(Stored dataset items)
"""
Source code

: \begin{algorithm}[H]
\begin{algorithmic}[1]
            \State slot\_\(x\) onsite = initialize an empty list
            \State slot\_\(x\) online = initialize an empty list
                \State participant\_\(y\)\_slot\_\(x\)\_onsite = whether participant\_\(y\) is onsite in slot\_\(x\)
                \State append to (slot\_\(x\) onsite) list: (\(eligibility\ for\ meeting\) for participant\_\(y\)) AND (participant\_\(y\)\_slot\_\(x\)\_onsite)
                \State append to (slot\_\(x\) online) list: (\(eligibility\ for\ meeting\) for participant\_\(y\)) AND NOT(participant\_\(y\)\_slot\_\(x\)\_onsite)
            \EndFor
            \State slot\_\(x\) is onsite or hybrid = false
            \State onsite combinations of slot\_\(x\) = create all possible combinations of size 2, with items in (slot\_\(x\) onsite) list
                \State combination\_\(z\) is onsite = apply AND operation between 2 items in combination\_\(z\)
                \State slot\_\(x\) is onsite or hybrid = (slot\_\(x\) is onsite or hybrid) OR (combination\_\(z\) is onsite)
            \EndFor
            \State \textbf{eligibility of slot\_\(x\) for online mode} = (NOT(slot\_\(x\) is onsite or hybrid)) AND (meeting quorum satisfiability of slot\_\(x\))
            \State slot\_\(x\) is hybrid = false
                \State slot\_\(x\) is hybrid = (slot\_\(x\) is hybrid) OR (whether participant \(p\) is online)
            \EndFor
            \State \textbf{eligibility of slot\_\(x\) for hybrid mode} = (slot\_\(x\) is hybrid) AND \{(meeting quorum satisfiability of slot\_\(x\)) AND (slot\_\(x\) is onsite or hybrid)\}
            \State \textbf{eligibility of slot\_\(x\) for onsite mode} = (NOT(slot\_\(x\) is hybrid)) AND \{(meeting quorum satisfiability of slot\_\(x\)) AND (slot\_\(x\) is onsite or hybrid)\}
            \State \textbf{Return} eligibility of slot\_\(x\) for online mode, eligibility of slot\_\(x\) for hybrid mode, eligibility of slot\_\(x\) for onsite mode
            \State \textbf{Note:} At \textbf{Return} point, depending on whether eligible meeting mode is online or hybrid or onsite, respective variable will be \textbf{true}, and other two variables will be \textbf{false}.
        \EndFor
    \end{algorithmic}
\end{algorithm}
"""
• Assignment
Beginning with the very first line of the records above, please retype each line through the one that has "onsite in slot\_\(x\)", and add nothing.

• Completed exercise
Source code

: \begin{algorithm}[H]
\begin{algorithmic}[1]
            \State slot\_\(x\) onsite = initialize an empty list
            \State slot\_\(x\) online = initialize an empty list
                \State participant\_\(y\)\_slot\_\(x\)\_onsite = whether participant\_\(y\) is onsite in slot\_\(x\)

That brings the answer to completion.